Research participants.
BNIM: An overview
The Biographical Narrative Interpretive Method (BNIM) was used in this study. Per: Wengraf (2006: 1), BNIM facilitates narratives that represent ‘historically evolving persons in historically evolving situations’, and ‘the interactivity of inner and outer world dynamics’. Participants retrospectively tell whole life stories or stories about particular events, to access ‘vanished and mutated times, places, states of feeling and ways of living’ (Wengraf, 2006: 1–2). 10 BNIM is a free flowing method; young people elucidated exceptionally rich data on so-called ‘ordinary’ events relating to permanence and stability. As BNIM focuses on story-telling and the ‘lived life’, some of these stories may not have been elicited using semi-structured interviewing. There is a sparse literature that uses BNIM with young people, although recent examples like Pinkerton and Rooney (2014) use it with care leavers.
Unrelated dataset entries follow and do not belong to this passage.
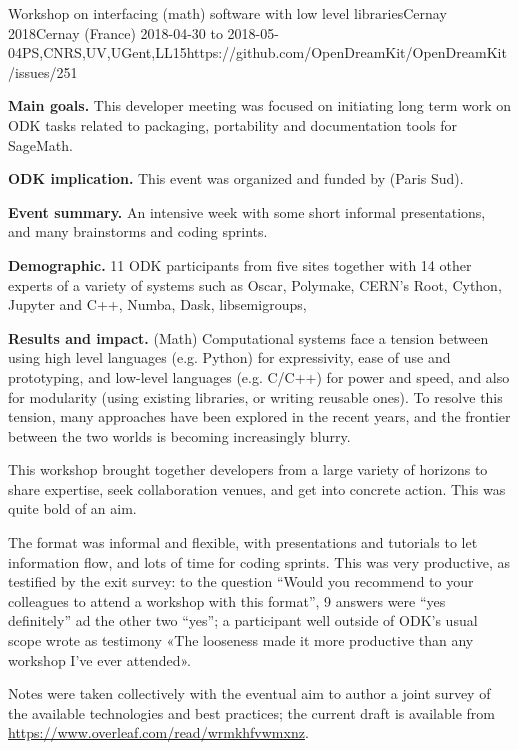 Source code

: \begin{event}{Workshop on interfacing (math) software with low level libraries}{Cernay 2018}{Cernay (France) 2018-04-30 to 2018-05-04}{PS,CNRS,UV,UGent,LL}{15}{https://github.com/OpenDreamKit/OpenDreamKit/issues/251}

  \textbf{Main goals.} This developer meeting was focused on
  initiating long term work on ODK tasks related to packaging,
  portability and documentation tools for SageMath.

  \textbf{ODK implication.} This event was organized and funded by
  \ODK (Paris Sud).

  \textbf{Event summary.} An intensive week with some short informal
  presentations, and many brainstorms and coding sprints.

  \textbf{Demographic.} 11 ODK participants from five sites together
  with 14 other experts of a variety of systems such as Oscar,
  Polymake, CERN's Root, Cython, Jupyter and C++, Numba, Dask,
  libsemigroups,

  \textbf{Results and impact.} (Math) Computational systems face a
  tension between using high level languages (e.g. Python) for
  expressivity, ease of use and prototyping, and low-level languages
  (e.g. C/C++) for power and speed, and also for modularity (using
  existing libraries, or writing reusable ones). To resolve this
  tension, many approaches have been explored in the recent years, and
  the frontier between the two worlds is becoming increasingly blurry.

  This workshop brought together developers from a large variety of
  horizons to share expertise, seek collaboration venues, and get into
  concrete action. This was quite bold of an aim.

  The format was informal and flexible, with presentations and
  tutorials to let information flow, and lots of time for coding
  sprints. This was very productive, as testified by the exit survey:
  to the question “Would you recommend to your colleagues to attend a
  workshop with this format”, 9 answers were ``yes definitely'' ad the
  other two ``yes''; a participant well outside of ODK's usual scope
  wrote as testimony «The looseness made it more productive than any
  workshop I've ever attended».

  Notes were taken collectively with the eventual aim to author a
  joint survey of the available technologies and best practices; the
  current draft is available from
  \url{https://www.overleaf.com/read/wrmkhfvwmxnz}.
\end{event}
We also chose BNIM because we wanted to capture young people’s descriptions of turning points and transformative moments as they experienced them.
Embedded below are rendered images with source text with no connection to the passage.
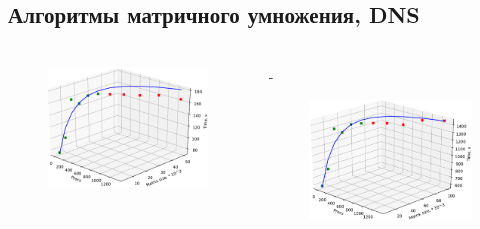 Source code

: \documentclass[unicode, t, 11pt]{beamer}%
\newlength{\mylen}
\begin{document}
		\subsection{Алгоритмы матричного умножения, DNS}
			\begin{frame}
				\footnotesize
				\frametitle{\insertsection}
		 		\framesubtitle{\insertsubsection}
				\begin{columns}[T]
					\setlength{\mylen}{0.5\textwidth}
					\begin{column}{\mylen}
						\begin{figure}
							\captionsetup{font=tiny, labelfont=tiny}
							\centering
							\includegraphics[width=.7\textwidth]{./images/dns_k2}
						\end{figure}
					\end{column}
					\begin{column}{\dimexpr\textwidth-\mylen}
						\begin{figure}
							\captionsetup{font=tiny, labelfont=tiny}
							\centering
							\includegraphics[width=.7\textwidth]{./images/dns_k1}
						\end{figure}
					\end{column}
				\end{columns}

\end{frame}
\end{document}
BNIM interviews are comprised of one, two or three sub-sessions. 11 During sub-session one, participants are asked a single question used to induce narrative (SQUIN). In sub-session two, interviewers use specific cue-phrases 12 from sub-session one to ‘push’ for personal incident narratives (PINs). We recognised the ethical responsibilities of using BNIM, like inducing memories of abuse and/or neglect. To lessen these, we designed an SQUIN that focused on the whole life rather than specific events. 13 Interviewees could give us as much or as little information about foster care and pre-care experiences as they wished. We wanted to emphasise young people’s agency in the research so that they could decide which events they wanted to tell us about, and things they did not wish to share.
There were variations in how we applied BNIM. We did the first sub-session by asking the SQUIN, but we did not always use the full guidance as per Wengraf (2006) . Some interviewees preferred us to ask direct questions rather than pushing for PINs in sub-session two. In line with BNIM’s emphasis on stories, we followed up questions with ‘can you tell me a story about when that happened to you?’ Interviews were transcribed verbatim and were subsequently analysed using an approach to Thematic Analysis (TA) similar to Nowell et al. (2017). We did not use BNIM analysis for this study (e.g. panels, twin track interpretation). Our main output was a report on young people’s interpretations of permanence and stability, and TA was appropriate for this. During analysis, we read and re-read transcripts to become immersed in the data and searched for codes and meanings. We analysed statements individually and applied codes to each utterance, which was essential to building themes. Themes were subsequently redefined to ensure consistency. We linked the themes back to the literature to ensure that the study was conducted in an integrative manner. This resulted in exceptionally deep understandings of how young people’s experiences embody various conceptualisations of permanence simultaneously (e.g. objective, ecological).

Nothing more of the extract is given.